** SOURCE MATERIAL follows **

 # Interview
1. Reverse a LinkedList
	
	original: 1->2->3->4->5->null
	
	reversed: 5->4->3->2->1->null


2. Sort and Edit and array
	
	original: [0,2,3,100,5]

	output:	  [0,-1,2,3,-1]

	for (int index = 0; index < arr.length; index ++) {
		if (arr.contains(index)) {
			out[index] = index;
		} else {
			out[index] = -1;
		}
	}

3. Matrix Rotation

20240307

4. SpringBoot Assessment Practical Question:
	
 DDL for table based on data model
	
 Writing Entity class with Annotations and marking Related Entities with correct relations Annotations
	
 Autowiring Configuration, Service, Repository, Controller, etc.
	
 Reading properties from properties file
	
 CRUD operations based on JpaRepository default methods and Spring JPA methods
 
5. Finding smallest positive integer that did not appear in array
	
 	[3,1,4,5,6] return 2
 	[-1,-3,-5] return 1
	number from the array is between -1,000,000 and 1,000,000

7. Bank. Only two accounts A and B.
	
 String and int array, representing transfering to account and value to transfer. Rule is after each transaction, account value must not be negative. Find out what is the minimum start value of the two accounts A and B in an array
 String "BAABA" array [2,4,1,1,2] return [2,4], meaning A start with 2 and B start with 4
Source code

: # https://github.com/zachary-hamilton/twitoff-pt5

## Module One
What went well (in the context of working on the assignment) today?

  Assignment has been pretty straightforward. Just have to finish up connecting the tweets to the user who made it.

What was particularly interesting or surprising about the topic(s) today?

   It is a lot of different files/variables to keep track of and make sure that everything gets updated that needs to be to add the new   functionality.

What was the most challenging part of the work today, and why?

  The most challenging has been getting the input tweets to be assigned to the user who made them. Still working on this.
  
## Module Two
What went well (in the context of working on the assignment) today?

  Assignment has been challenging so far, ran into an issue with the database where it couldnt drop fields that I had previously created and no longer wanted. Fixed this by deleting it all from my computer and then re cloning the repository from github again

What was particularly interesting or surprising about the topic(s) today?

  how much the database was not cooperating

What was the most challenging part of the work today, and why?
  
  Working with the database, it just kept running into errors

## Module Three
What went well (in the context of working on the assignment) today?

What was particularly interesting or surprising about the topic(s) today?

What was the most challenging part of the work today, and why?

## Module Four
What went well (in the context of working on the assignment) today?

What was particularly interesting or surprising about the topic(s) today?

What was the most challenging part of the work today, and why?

** End of SOURCE MATERIAL **

Restate word for word the entries above, starting at the line with "Source code" and ending at the line with "It is a lot", inclusive, and no others.

Source code

: # https://github.com/zachary-hamilton/twitoff-pt5

## Module One
What went well (in the context of working on the assignment) today?

  Assignment has been pretty straightforward. Just have to finish up connecting the tweets to the user who made it.

What was particularly interesting or surprising about the topic(s) today?

   It is a lot of different files/variables to keep track of and make sure that everything gets updated that needs to be to add the new   functionality.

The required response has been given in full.